***** Dataset extract

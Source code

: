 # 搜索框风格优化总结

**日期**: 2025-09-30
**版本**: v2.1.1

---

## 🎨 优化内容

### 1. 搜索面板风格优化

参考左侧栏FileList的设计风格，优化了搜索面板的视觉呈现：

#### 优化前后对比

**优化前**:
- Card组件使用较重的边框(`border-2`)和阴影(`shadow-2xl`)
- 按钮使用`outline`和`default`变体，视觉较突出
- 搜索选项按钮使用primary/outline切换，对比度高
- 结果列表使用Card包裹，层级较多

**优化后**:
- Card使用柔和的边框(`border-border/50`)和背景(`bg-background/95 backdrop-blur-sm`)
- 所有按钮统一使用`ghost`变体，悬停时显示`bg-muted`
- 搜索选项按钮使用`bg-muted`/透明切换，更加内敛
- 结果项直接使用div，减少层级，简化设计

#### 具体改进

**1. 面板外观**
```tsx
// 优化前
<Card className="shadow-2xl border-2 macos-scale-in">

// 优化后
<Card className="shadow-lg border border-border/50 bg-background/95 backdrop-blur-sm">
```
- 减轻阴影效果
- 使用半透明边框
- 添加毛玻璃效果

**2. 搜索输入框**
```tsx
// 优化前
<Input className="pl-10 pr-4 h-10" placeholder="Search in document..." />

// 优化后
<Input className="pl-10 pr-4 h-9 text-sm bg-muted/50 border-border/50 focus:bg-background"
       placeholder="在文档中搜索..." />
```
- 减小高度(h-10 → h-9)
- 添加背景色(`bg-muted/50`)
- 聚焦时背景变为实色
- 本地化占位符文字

**********

#### [Work to be completed]
Scan the records for the string "muted" and report each line where it occurs.

#### [Reply to the task]
- 所有按钮统一使用`ghost`变体，悬停时显示`bg-muted`
- 搜索选项按钮使用`bg-muted`/透明切换，更加内敛
<Input className="pl-10 pr-4 h-9 text-sm bg-muted/50 border-border/50 focus:bg-background"
- 添加背景色(`bg-muted/50`)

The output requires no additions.